W.E.B. Du Bois and the Poetry of Niagara Falls

W.E.B. Du Bois and the Poetry of Niagara Falls

Known as a scholar and civil rights activist, a letter from Du Bois to his daughter reminds us that he was also a father and a poet.

Born in 1868, W.E.B. Du Bois was a college professor, an author and poet, a civil rights activist, and one of the foremost Black intellectuals of his time. Around 1911, he wrote a letter to his eleven-year-old daughter, Yolande, in which he extolled the majesty of Niagara Falls. 


He began with the Niagara River:


“Dear Yolande – 


Of the things, my little girl must see, one of the wonderfulest is Niagara. It lies in the North where a river wandering swiftly through low meadows parts in two and each part comes in a great cliff where it must leap. The smaller part hurries on before with waters that hesitate, cream and curdle and at last in one small and almost innocent silence leap sheer. They grow white with fear, they tremble […] as they fall and then as they strike on the cruel rocks […] below, the smoke and sweat of their pain rolls up and their voice comes in a great quiet roar which for want of words we must call mighty.”

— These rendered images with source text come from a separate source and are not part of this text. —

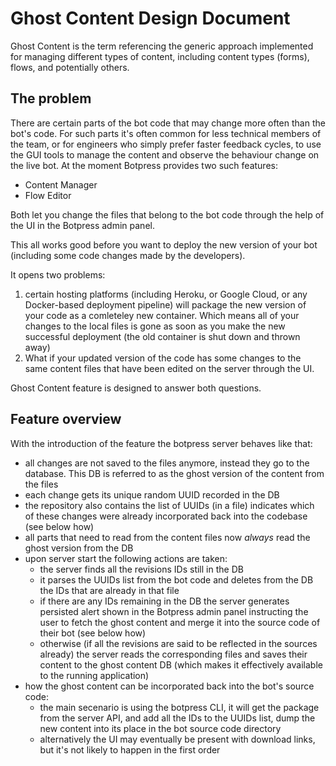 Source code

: # Ghost Content Design Document

Ghost Content is the term referencing the generic approach implemented for managing different types of content, including content types (forms), flows, and potentially others.

## The problem

There are certain parts of the bot code that may change more often than the bot's code.
For such parts it's often common for less technical members of the team, or for engineers who simply prefer faster feedback cycles, to use the GUI tools to manage the content and observe the behaviour change on the live bot.
At the moment Botpress provides two such features:
* Content Manager
* Flow Editor

Both let you change the files that belong to the bot code through the help of the UI in the Botpress admin panel.

This all works good before you want to deploy the new version of your bot (including some code changes made by the developers).

It opens two problems:
1) certain hosting platforms (including Heroku, or Google Cloud, or any Docker-based deployment pipeline) will package the new version of your code as a comleteley new container. Which means all of your changes to the local files is gone as soon as you make the new successful deployment (the old container is shut down and thrown away)
2) What if your updated version of the code has some changes to the same content files that have been edited on the server through the UI.

Ghost Content feature is designed to answer both questions.

## Feature overview

With the introduction of the feature the botpress server behaves like that:
* all changes are not saved to the files anymore, instead they go to the database. This DB is referred to as the ghost version of the content from the files
* each change gets its unique random UUID recorded in the DB
* the repository also contains the list of UUIDs (in a file) indicates which of these changes were already incorporated back into the codebase (see below how)
* all parts that need to read from the content files now _always_ read the ghost version from the DB
* upon server start the following actions are taken:
  * the server finds all the revisions IDs still in the DB
  * it parses the UUIDs list from the bot code and deletes from the DB the IDs that are already in that file
  * if there are any IDs remaining in the DB the server generates persisted alert shown in the Botpress admin panel instructing the user to fetch the ghost content and merge it into the source code of their bot (see below how)
  * otherwise (if all the revisions are said to be reflected in the sources already) the server reads the corresponding files and saves their content to the ghost content DB (which makes it effectively available to the running application)
* how the ghost content can be incorporated back into the bot's source code:
  * the main secenario is using the botpress CLI, it will get the package from the server API, and add all the IDs to the UUIDs list, dump the new content into its place in the bot source code directory
  * alternatively the UI may eventually be present with download links, but it's not likely to happen in the first order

Du Bois then tells Yolande to “hurry across the iron bridge into Canada and [sit] in the park quietly. Then raise your brown eyes to the heavens - they will best be blue and grey with cloud flecks; below will lie trees and leaves, green crimson-tinged [….]. In front is the wide and hurrying river, rainbow tinted and exhausted, while between sky and river roars the greater Niagara.”


His letter, like the scene he is describing, reaches its climax:


“This fall is grander and mightier. Its roar is as a silence beneath the noise of the other. Far up the river the waters begin to fret and fume and seek escape - they churn and rush and whirl - they sense the awful cataclysm and the terror of it is on them.


Suddenly beneath them there is nothing - the foundations of earth give way; in one great green and weltering mass the waters drop. For a mad moment they hang between heaven and earth and about the central abyss throw great appealing arms. The thunder of the End is in their ears.  They plunge.


But upon the awful mystery of that inner, deeper, wilder fall no human eye may look. Its frightened bloodless face is veiled. Vast sheets of mist roll up and with wild white hands screen this sanctuary of Almighty God, while this, the pale waters churning and foaming shines His shadow below in silent rainbows.” 


He signed the letter “Lovingly Yours, WEBD.”



Whether tourists visit the American or Canadian side of Niagara Falls, they can still take in these same breathtaking views over 100 years later. 


Hope L. Russell, Ph.D.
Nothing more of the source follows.